EXTRACTED MATERIAL:
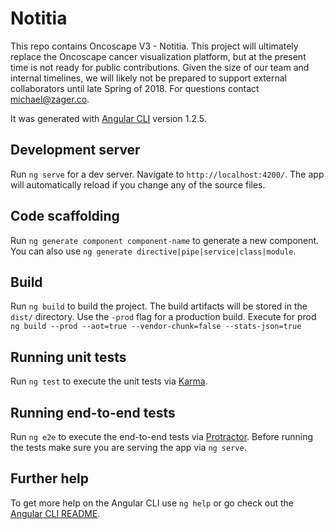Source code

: # Notitia

This repo contains Oncoscape V3 - Notitia.  This project will ultimately replace the Oncoscape cancer visualization platform, but at the present time is not ready for public contributions.  Given the size of our team and internal timelines, we will likely not be prepared to support external collaborators until late Spring of 2018.  For questions contact michael@zager.co.

It was generated with [Angular CLI](https://github.com/angular/angular-cli) version 1.2.5.  

## Development server

Run `ng serve` for a dev server. Navigate to `http://localhost:4200/`. The app will automatically reload if you change any of the source files.

## Code scaffolding

Run `ng generate component component-name` to generate a new component. You can also use `ng generate directive|pipe|service|class|module`.

## Build

Run `ng build` to build the project. The build artifacts will be stored in the `dist/` directory. Use the `-prod` flag for a production build.
Execute for prod `ng build --prod --aot=true --vendor-chunk=false --stats-json=true`


## Running unit tests

Run `ng test` to execute the unit tests via [Karma](https://karma-runner.github.io).

## Running end-to-end tests

Run `ng e2e` to execute the end-to-end tests via [Protractor](http://www.protractortest.org/).
Before running the tests make sure you are serving the app via `ng serve`.

## Further help

To get more help on the Angular CLI use `ng help` or go check out the [Angular CLI README](https://github.com/angular/angular-cli/blob/master/README.md).

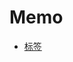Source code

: # Memo

* [标签](https://github.com/ououn/UIN/tree/2.0.0.27/data/uin/tags#%E5%B7%B2%E5%88%B6%E4%BD%9C)
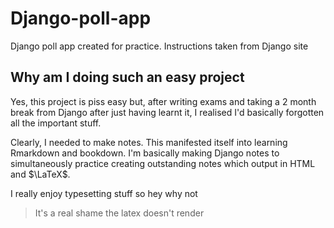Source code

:# Django-poll-app

Django poll app created for practice. Instructions taken from Django site

## Why am I doing such an easy project

Yes, this project is piss easy but, after writing exams and taking a 2 month break from Django after just having learnt it, I realised I'd basically forgotten all the important stuff.

Clearly, I needed to make notes. This manifested itself into learning Rmarkdown and bookdown. I'm basically making Django notes to simultaneously practice creating outstanding notes which output in HTML and $\LaTeX$.

I really enjoy typesetting stuff so hey why not

> It's a real shame the latex doesn't render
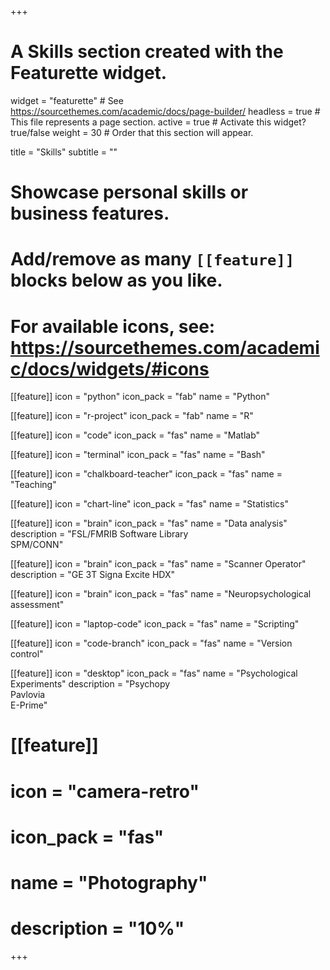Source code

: +++
# A Skills section created with the Featurette widget.
widget = "featurette"  # See https://sourcethemes.com/academic/docs/page-builder/
headless = true  # This file represents a page section.
active = true  # Activate this widget? true/false
weight = 30  # Order that this section will appear.

title = "Skills"
subtitle = ""

# Showcase personal skills or business features.
# 
# Add/remove as many `[[feature]]` blocks below as you like.
# 
# For available icons, see: https://sourcethemes.com/academic/docs/widgets/#icons

[[feature]]
  icon = "python"
  icon_pack = "fab"
  name = "Python"
 
[[feature]]
  icon = "r-project"
  icon_pack = "fab"
  name = "R"

[[feature]]
  icon = "code"
  icon_pack = "fas"
  name = "Matlab"

[[feature]]
  icon = "terminal"
  icon_pack = "fas"
  name = "Bash"

[[feature]]
  icon = "chalkboard-teacher"
  icon_pack = "fas"
  name = "Teaching"

[[feature]]
  icon = "chart-line"
  icon_pack = "fas"
  name = "Statistics"

[[feature]]
  icon = "brain"
  icon_pack = "fas"
  name = "Data analysis"
  description = "FSL/FMRIB Software Library <br/> SPM/CONN"

[[feature]]
  icon = "brain"
  icon_pack = "fas"
  name = "Scanner Operator"
  description = "GE 3T Signa Excite HDX"

[[feature]]
  icon = "brain"
  icon_pack = "fas"
  name = "Neuropsychological assessment"

[[feature]]
  icon = "laptop-code"
  icon_pack = "fas"
  name = "Scripting"

[[feature]]
  icon = "code-branch"
  icon_pack = "fas"
  name = "Version control"

[[feature]]
  icon = "desktop"
  icon_pack = "fas"
  name = "Psychological Experiments"
  description = "Psychopy <br/> Pavlovia <br/> E-Prime"

# [[feature]]
#  icon = "camera-retro"
#  icon_pack = "fas"
#  name = "Photography"
#  description = "10%"

+++
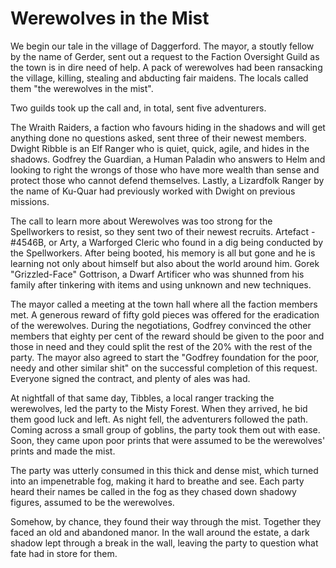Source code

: # Werewolves in the Mist

We begin our tale in the village of Daggerford. The mayor, a stoutly fellow by the name of Gerder, sent out a request to the Faction Oversight Guild as the town is in dire need of help. A pack of werewolves had been ransacking the village, killing, stealing and abducting fair maidens. The locals called them "the werewolves in the mist".

Two guilds took up the call and, in total, sent five adventurers.

The Wraith Raiders, a faction who favours hiding in the shadows and will get anything done no questions asked, sent three of their newest members. Dwight Ribble is an Elf Ranger who is quiet, quick, agile, and hides in the shadows. Godfrey the Guardian, a Human Paladin who answers to Helm and looking to right the wrongs of those who have more wealth than sense and protect those who cannot defend themselves. Lastly, a Lizardfolk Ranger by the name of Ku-Quar had previously worked with Dwight on previous missions.

The call to learn more about Werewolves was too strong for the Spellworkers to resist, so they sent two of their newest recruits. Artefact - #4546B, or Arty, a Warforged Cleric who found in a dig being conducted by the Spellworkers. After being booted, his memory is all but gone and he is learning not only about himself but also about the world around him. Gorek "Grizzled-Face" Gottrison, a Dwarf Artificer who was shunned from his family after tinkering with items and using unknown and new techniques.

The mayor called a meeting at the town hall where all the faction members met. A generous reward of fifty gold pieces was offered for the eradication of the werewolves. During the negotiations, Godfrey convinced the other members that eighty per cent of the reward should be given to the poor and those in need and they could split the rest of the 20% with the rest of the party. The mayor also agreed to start the "Godfrey foundation for the poor, needy and other similar shit" on the successful completion of this request. Everyone signed the contract, and plenty of ales was had.

At nightfall of that same day, Tibbles, a local ranger tracking the werewolves, led the party to the Misty Forest. When they arrived, he bid them good luck and left. As night fell, the adventurers followed the path. Coming across a small group of goblins, the party took them out with ease. Soon, they came upon poor prints that were assumed to be the werewolves' prints and made the mist.

The party was utterly consumed in this thick and dense mist, which turned into an impenetrable fog, making it hard to breathe and see. Each party heard their names be called in the fog as they chased down shadowy figures, assumed to be the werewolves.

Somehow, by chance, they found their way through the mist. Together they faced an old and abandoned manor. In the wall around the estate, a dark shadow lept through a break in the wall, leaving the party to question what fate had in store for them.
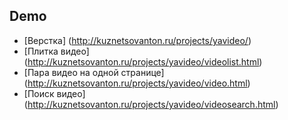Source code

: ## Demo

* [Верстка] (http://kuznetsovanton.ru/projects/yavideo/)
* [Плитка видео] (http://kuznetsovanton.ru/projects/yavideo/videolist.html)
* [Пара видео на одной странице] (http://kuznetsovanton.ru/projects/yavideo/video.html)
* [Поиск видео] (http://kuznetsovanton.ru/projects/yavideo/videosearch.html)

WHAT YOU ARE ASKED TO DO: Write the records above out again word for word, skipping each picture.

TASK ANSWER:
Source code

: # Notitia

This repo contains Oncoscape V3 - Notitia.  This project will ultimately replace the Oncoscape cancer visualization platform, but at the present time is not ready for public contributions.  Given the size of our team and internal timelines, we will likely not be prepared to support external collaborators until late Spring of 2018.  For questions contact michael@zager.co.

It was generated with [Angular CLI](https://github.com/angular/angular-cli) version 1.2.5.  

## Development server

Run `ng serve` for a dev server. Navigate to `http://localhost:4200/`. The app will automatically reload if you change any of the source files.

## Code scaffolding

Run `ng generate component component-name` to generate a new component. You can also use `ng generate directive|pipe|service|class|module`.

## Build

Run `ng build` to build the project. The build artifacts will be stored in the `dist/` directory. Use the `-prod` flag for a production build.
Execute for prod `ng build --prod --aot=true --vendor-chunk=false --stats-json=true`


## Running unit tests

Run `ng test` to execute the unit tests via [Karma](https://karma-runner.github.io).

## Running end-to-end tests

Run `ng e2e` to execute the end-to-end tests via [Protractor](http://www.protractortest.org/).
Before running the tests make sure you are serving the app via `ng serve`.

## Further help

To get more help on the Angular CLI use `ng help` or go check out the [Angular CLI README](https://github.com/angular/angular-cli/blob/master/README.md).

Source code

: # Memo

* [标签](https://github.com/ououn/UIN/tree/2.0.0.27/data/uin/tags#%E5%B7%B2%E5%88%B6%E4%BD%9C)
Source code

:# Django-poll-app

Django poll app created for practice. Instructions taken from Django site

## Why am I doing such an easy project

Yes, this project is piss easy but, after writing exams and taking a 2 month break from Django after just having learnt it, I realised I'd basically forgotten all the important stuff.

Clearly, I needed to make notes. This manifested itself into learning Rmarkdown and bookdown. I'm basically making Django notes to simultaneously practice creating outstanding notes which output in HTML and $\LaTeX$.

I really enjoy typesetting stuff so hey why not

> It's a real shame the latex doesn't render
Source code

: +++
# A Skills section created with the Featurette widget.
widget = "featurette"  # See https://sourcethemes.com/academic/docs/page-builder/
headless = true  # This file represents a page section.
active = true  # Activate this widget? true/false
weight = 30  # Order that this section will appear.

title = "Skills"
subtitle = ""

# Showcase personal skills or business features.
# 
# Add/remove as many `[[feature]]` blocks below as you like.
# 
# For available icons, see: https://sourcethemes.com/academic/docs/widgets/#icons

[[feature]]
  icon = "python"
  icon_pack = "fab"
  name = "Python"
 
[[feature]]
  icon = "r-project"
  icon_pack = "fab"
  name = "R"

[[feature]]
  icon = "code"
  icon_pack = "fas"
  name = "Matlab"

[[feature]]
  icon = "terminal"
  icon_pack = "fas"
  name = "Bash"

[[feature]]
  icon = "chalkboard-teacher"
  icon_pack = "fas"
  name = "Teaching"

[[feature]]
  icon = "chart-line"
  icon_pack = "fas"
  name = "Statistics"

[[feature]]
  icon = "brain"
  icon_pack = "fas"
  name = "Data analysis"
  description = "FSL/FMRIB Software Library <br/> SPM/CONN"

[[feature]]
  icon = "brain"
  icon_pack = "fas"
  name = "Scanner Operator"
  description = "GE 3T Signa Excite HDX"

[[feature]]
  icon = "brain"
  icon_pack = "fas"
  name = "Neuropsychological assessment"

[[feature]]
  icon = "laptop-code"
  icon_pack = "fas"
  name = "Scripting"

[[feature]]
  icon = "code-branch"
  icon_pack = "fas"
  name = "Version control"

[[feature]]
  icon = "desktop"
  icon_pack = "fas"
  name = "Psychological Experiments"
  description = "Psychopy <br/> Pavlovia <br/> E-Prime"

# [[feature]]
#  icon = "camera-retro"
#  icon_pack = "fas"
#  name = "Photography"
#  description = "10%"

+++
Source code

: # Werewolves in the Mist

We begin our tale in the village of Daggerford. The mayor, a stoutly fellow by the name of Gerder, sent out a request to the Faction Oversight Guild as the town is in dire need of help. A pack of werewolves had been ransacking the village, killing, stealing and abducting fair maidens. The locals called them "the werewolves in the mist".

Two guilds took up the call and, in total, sent five adventurers.

The Wraith Raiders, a faction who favours hiding in the shadows and will get anything done no questions asked, sent three of their newest members. Dwight Ribble is an Elf Ranger who is quiet, quick, agile, and hides in the shadows. Godfrey the Guardian, a Human Paladin who answers to Helm and looking to right the wrongs of those who have more wealth than sense and protect those who cannot defend themselves. Lastly, a Lizardfolk Ranger by the name of Ku-Quar had previously worked with Dwight on previous missions.

The call to learn more about Werewolves was too strong for the Spellworkers to resist, so they sent two of their newest recruits. Artefact - #4546B, or Arty, a Warforged Cleric who found in a dig being conducted by the Spellworkers. After being booted, his memory is all but gone and he is learning not only about himself but also about the world around him. Gorek "Grizzled-Face" Gottrison, a Dwarf Artificer who was shunned from his family after tinkering with items and using unknown and new techniques.

The mayor called a meeting at the town hall where all the faction members met. A generous reward of fifty gold pieces was offered for the eradication of the werewolves. During the negotiations, Godfrey convinced the other members that eighty per cent of the reward should be given to the poor and those in need and they could split the rest of the 20% with the rest of the party. The mayor also agreed to start the "Godfrey foundation for the poor, needy and other similar shit" on the successful completion of this request. Everyone signed the contract, and plenty of ales was had.

At nightfall of that same day, Tibbles, a local ranger tracking the werewolves, led the party to the Misty Forest. When they arrived, he bid them good luck and left. As night fell, the adventurers followed the path. Coming across a small group of goblins, the party took them out with ease. Soon, they came upon poor prints that were assumed to be the werewolves' prints and made the mist.

The party was utterly consumed in this thick and dense mist, which turned into an impenetrable fog, making it hard to breathe and see. Each party heard their names be called in the fog as they chased down shadowy figures, assumed to be the werewolves.

Somehow, by chance, they found their way through the mist. Together they faced an old and abandoned manor. In the wall around the estate, a dark shadow lept through a break in the wall, leaving the party to question what fate had in store for them.
Source code

: ## Demo

* [Верстка] (http://kuznetsovanton.ru/projects/yavideo/)
* [Плитка видео] (http://kuznetsovanton.ru/projects/yavideo/videolist.html)
* [Пара видео на одной странице] (http://kuznetsovanton.ru/projects/yavideo/video.html)
* [Поиск видео] (http://kuznetsovanton.ru/projects/yavideo/videosearch.html)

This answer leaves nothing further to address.